NEWS29 November 2010

BBC Live Plus 7 metric adds iPlayer viewing to programme stats

Data analytics North America

UK— The BBC is to introduce a new Live Plus 7 metric to provide a more comprehensive view of how many people watch its shows across multiple platforms.

Industry currency Barb ratings will be used as the base measure for live TV viewing and seven-day playback via digital video recorder – but the full Live Plus 7 metric also includes stats from the BBC’s iPlayer video streaming service.

BBC Vision’s head of research David Bunker said: “To add in the iPlayer viewing figures we don’t just take the number of views or requests but we account for the actual amount of the programme watched so we have an ‘average audience’ to make it equivalent to the way linear TV audiences are reported.”

The BBC also factors in an estimate of the number of viewers per stream or download, which is based on survey data, says Bunker.

Live Plus 7 data will be made available monthly from next year, but in a blog post Bunker shared some figures for the first episode of the latest series of The Apprentice to give a taste of what’s to come.

He said in the first 24 hours, six million watched the show either live or via recorded playback. “But over the subsequent seven days a further 3.1m watched the same episode either from a recording, on iPlayer or from the narrative repeat – giving a Live Plus 7 figure of over 10m,” said Bunker.
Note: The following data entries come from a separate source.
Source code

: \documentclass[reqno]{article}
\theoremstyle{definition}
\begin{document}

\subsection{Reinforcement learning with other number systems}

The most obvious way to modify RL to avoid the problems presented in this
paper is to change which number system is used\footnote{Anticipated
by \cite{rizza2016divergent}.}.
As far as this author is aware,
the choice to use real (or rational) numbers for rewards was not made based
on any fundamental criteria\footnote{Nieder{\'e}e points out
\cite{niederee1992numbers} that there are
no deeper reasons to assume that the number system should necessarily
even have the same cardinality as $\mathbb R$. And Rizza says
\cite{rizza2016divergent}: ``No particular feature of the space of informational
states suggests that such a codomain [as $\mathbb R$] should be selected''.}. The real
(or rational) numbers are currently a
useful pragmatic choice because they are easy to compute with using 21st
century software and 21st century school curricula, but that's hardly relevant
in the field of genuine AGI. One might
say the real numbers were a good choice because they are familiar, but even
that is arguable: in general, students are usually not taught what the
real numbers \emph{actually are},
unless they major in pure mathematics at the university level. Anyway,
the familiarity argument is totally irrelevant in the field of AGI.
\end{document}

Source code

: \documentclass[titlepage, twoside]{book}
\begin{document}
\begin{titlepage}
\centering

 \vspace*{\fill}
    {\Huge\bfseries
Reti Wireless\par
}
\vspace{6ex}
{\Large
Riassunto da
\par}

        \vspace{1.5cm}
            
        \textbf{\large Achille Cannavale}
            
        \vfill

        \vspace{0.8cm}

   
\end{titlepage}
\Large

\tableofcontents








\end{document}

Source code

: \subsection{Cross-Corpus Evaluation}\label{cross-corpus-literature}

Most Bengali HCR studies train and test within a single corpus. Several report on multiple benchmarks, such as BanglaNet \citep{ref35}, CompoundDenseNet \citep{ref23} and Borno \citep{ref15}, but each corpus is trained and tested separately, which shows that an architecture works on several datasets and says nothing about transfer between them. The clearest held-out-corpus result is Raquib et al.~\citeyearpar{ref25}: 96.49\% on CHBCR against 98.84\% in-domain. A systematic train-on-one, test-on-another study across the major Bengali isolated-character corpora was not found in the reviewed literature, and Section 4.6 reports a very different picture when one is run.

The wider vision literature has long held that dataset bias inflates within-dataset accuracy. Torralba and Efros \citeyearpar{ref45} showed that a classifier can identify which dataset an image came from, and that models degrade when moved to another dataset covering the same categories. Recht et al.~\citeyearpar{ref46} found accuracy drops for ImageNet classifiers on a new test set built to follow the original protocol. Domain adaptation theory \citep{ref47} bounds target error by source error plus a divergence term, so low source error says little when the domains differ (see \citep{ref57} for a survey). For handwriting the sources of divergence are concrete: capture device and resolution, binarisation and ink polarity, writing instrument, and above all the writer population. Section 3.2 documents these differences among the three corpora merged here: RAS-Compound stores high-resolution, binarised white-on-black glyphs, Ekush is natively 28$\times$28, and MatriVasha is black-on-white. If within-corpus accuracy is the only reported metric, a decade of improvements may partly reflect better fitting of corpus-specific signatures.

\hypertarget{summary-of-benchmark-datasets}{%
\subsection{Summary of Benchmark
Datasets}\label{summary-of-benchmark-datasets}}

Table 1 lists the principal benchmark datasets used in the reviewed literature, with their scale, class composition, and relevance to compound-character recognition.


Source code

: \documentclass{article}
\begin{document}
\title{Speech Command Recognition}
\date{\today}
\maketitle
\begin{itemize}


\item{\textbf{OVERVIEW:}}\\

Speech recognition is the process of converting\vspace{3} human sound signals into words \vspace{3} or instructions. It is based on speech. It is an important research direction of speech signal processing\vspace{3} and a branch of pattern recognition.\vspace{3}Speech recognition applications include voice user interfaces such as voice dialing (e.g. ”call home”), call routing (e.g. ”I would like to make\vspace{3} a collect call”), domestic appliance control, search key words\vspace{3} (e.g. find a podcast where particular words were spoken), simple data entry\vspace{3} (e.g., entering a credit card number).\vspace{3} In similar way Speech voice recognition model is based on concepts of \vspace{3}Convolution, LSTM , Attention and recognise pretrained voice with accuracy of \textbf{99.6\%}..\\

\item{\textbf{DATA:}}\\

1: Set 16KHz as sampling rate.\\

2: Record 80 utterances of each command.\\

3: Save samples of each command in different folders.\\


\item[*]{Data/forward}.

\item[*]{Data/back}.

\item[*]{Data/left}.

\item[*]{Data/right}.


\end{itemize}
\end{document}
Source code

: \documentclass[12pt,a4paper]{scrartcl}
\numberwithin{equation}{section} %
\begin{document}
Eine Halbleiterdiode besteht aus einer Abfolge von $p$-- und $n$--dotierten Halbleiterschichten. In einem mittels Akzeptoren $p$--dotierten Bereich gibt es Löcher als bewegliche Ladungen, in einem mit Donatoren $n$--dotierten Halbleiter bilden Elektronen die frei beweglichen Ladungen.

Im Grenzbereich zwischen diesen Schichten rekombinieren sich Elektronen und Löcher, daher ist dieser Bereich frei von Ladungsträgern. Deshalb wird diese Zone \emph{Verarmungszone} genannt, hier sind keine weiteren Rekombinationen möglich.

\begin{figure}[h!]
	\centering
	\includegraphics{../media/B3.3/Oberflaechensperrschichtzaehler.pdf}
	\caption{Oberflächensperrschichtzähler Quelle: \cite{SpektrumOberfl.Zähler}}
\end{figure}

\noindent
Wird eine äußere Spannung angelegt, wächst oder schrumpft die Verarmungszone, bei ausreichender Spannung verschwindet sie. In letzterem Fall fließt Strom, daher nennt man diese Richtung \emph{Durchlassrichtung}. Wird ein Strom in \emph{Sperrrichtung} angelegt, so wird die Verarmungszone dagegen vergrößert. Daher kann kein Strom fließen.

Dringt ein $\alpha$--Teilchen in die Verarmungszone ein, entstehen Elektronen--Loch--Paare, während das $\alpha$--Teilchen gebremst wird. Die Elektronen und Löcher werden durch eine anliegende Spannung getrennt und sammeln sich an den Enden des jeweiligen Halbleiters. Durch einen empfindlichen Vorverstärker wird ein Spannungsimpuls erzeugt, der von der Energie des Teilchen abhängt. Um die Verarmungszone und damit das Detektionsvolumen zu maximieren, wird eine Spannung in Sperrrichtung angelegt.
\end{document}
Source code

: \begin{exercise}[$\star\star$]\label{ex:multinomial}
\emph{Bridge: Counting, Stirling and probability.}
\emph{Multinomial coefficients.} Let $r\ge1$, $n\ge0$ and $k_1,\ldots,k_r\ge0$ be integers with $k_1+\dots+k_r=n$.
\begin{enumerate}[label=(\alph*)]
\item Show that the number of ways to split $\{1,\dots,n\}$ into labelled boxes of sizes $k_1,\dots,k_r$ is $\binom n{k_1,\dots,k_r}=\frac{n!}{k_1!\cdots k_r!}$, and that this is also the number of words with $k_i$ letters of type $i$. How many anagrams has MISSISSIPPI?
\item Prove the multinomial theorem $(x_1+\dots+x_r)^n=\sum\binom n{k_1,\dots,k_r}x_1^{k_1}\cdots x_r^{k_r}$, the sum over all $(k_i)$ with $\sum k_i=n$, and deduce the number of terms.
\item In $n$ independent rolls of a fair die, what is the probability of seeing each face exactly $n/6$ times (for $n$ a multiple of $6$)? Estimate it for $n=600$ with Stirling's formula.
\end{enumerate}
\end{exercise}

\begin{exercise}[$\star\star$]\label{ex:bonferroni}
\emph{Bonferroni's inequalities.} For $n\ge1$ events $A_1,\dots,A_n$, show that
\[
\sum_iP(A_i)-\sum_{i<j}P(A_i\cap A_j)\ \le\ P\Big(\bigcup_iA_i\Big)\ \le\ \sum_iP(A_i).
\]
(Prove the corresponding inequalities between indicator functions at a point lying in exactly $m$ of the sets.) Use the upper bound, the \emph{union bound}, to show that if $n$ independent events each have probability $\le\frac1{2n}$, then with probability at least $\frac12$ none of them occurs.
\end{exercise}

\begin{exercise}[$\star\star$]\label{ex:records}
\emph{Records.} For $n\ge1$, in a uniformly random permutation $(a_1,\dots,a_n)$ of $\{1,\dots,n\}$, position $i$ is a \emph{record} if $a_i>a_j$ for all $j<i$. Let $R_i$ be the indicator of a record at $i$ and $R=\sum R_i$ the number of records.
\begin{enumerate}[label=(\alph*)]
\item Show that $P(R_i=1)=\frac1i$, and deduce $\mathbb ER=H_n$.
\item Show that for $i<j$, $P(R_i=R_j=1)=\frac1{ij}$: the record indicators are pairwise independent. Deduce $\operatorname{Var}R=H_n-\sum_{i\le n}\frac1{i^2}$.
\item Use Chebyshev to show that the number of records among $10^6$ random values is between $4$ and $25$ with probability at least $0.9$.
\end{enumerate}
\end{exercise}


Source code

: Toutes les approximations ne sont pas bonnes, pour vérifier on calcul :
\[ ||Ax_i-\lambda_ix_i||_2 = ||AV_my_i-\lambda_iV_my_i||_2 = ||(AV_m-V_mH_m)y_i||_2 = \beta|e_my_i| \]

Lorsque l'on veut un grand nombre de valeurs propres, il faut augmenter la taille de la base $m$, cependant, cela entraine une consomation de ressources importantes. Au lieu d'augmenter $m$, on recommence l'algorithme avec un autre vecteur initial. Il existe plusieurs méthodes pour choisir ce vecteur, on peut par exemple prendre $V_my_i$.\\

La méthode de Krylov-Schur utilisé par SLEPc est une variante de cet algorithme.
BBC Vision director Jana Bennett said: “As our content becomes available in more ways than ever before, traditional methods of overnight measurement are now just one part of the picture. The new Live Plus 7 system will allow us to look at the total impact of a show and use this insight to continue creating the programmes our audiences want to see.”

@RESEARCH LIVE

1 Comment

12 years ago

What is the use of Live Plus 7 (BBC only) data without any comparative data for ITV etc - don't Licence Fee payers (especially those that choose NOT to watch any BBC output) deserve comparative information? Perhaps the BBC could use part of the Licence Fee to get permission to publish basic comparative BARB data – don’t the Licence Fee payers deserve to “go compare”, or is this the BBC’s Achilles heel?